- Directed by: Cy Endfield
- Written by: Robert Foshko; David Stone;
- Based on: story by Harold Greene
- Produced by: Hal E. Chester
- Starring: Ian Carmichael; Curt Jurgens; Janet Munro; George Pravda;
- Cinematography: Gilbert Taylor
- Edited by: Thelma Connell
- Music by: Gary Hughes; Muir Mathieson;
- Production company: Spectrum Films
- Distributed by: British Lion Films Albion Film Distributors
- Release date: 21 June 1964 (London);
- Running time: 90 minutes
- Country: United Kingdom
- Language: English

= Hide and Seek (1964 film) =

1964 British film by 	Cy Endfield

Hide and Seek is a 1964 British thriller film directed by Cy Endfield and starring Ian Carmichael, Curt Jurgens and Janet Munro. It was written by Robert Foshko and David Stone based on a story by Harold Greene. Cy Endfield made the film before Zulu (1964) but it was released afterwards. Carmichael called the film "a great disappointment".

==Plot==

David Garrett is a professor of astrophysics at the University of Cambridge, working on tracking Russian rocket launches. He meets up with an old mentor and friend, Frank Melnicker, who is playing multiple games of chess at a display of simultaneous play at a temperance hall. Garrett is confused by the apparently secretive way that one player, Richter, transfers the knight chess piece to Melnicker. When Melnicker notices two individuals enter the hall he is distracted and excuses himself for the lunch break. Garrett offers to drive Melnicker to his hotel. There are two people waiting for Melnicker outside his hotel. When Garrett intimates that since they are in England that Melnicker could find safety, Melnicker cryptically tells Garrett that he should recall his seventh chess move.

Garrett's driver informs him that Major McPherson wishes to meet with him. At the meeting, the Major tells Garrett that he must stop socialising with Melnicker since he is a known communist.

Garrett arrives at the Ministry of Defence for a meeting, and while in the bathroom a box of chess pieces is dropped off to him that his driver believes he mistakenly left in the car. In fact, it was left by Melnicker. It contains the knight chess piece and a money belt containing a considerable amount of money. Garrett takes the chess piece and money belt with him and leaves the building to return to the hall where the chess demonstration was happening.

When he arrives at the hall he finds the display being torn down, with the demonstration cancelled due to Melnicker not returning after lunch.
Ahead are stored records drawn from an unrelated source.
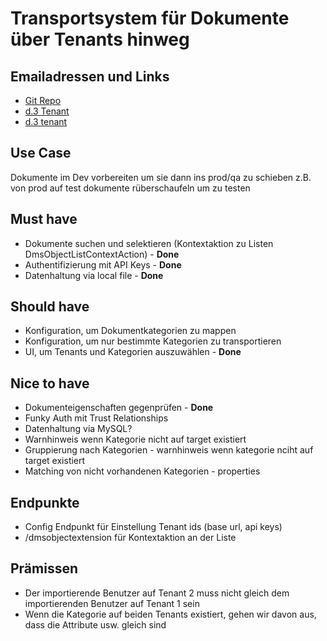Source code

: # Transportsystem für Dokumente über Tenants hinweg
## Emailadressen und Links

* [Git Repo](https://github.com/edoc-tibens/dvelop-hack-transport)
* [d.3 Tenant](https://edoc-tibens-dev.d-velop.cloud)
* [d.3 tenant](https://hackathon-dev-target.d-velop.cloud/home/features)
## Use Case
Dokumente im Dev vorbereiten um sie dann ins prod/qa zu schieben
z.B. von prod auf test dokumente rüberschaufeln um zu testen

## Must have
* Dokumente suchen und selektieren (Kontextaktion zu Listen DmsObjectListContextAction) - **Done**
* Authentifizierung mit API Keys - **Done**
* Datenhaltung via local file - **Done**

## Should have
* Konfiguration, um Dokumentkategorien zu mappen
* Konfiguration, um nur bestimmte Kategorien zu transportieren
* UI, um Tenants und Kategorien auszuwählen - **Done**

## Nice to have
* Dokumenteigenschaften gegenprüfen - **Done**
* Funky Auth mit Trust Relationships
* Datenhaltung via MySQL?
* Warnhinweis wenn Kategorie nicht auf target existiert
* Gruppierung nach Kategorien - warnhinweis wenn kategorie nciht auf target existiert
* Matching von nicht vorhandenen Kategorien - properties

## Endpunkte
* Config Endpunkt für Einstellung Tenant ids (base url, api keys)
* /dmsobjectextension für Kontextaktion an der Liste

## Prämissen
* Der importierende Benutzer auf Tenant 2 muss nicht gleich dem importierenden Benutzer auf Tenant 1 sein
* Wenn die Kategorie auf beiden Tenants existiert, gehen wir davon aus, dass die Attribute usw. gleich sind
Garrett remembers the moves Melnicker had made and comes up with "king’s square four". When he goes outside and says this to a cabby, the cabby suggests "King’s Square" in Chelsea, which they drive to.

At the address, Garrett rings the doorbell to the flat and a young woman named Maggie calls to him from the second floor. She apparently is expecting him and throws down keys so he can let himself in. Others arrive, culminating in an entire wedding reception happening. Garrett is starting to doubt he is in the correct place, when he sees Maggie talking to Richter and finds a room upstairs with a chessboard that is missing the knight piece he has. Garrett has an opportunity to talk with Maggie and finds out she does know of Melnicker. Maggie then says she has to leave and Garrett leaves alone after copying down Maggie's phone number.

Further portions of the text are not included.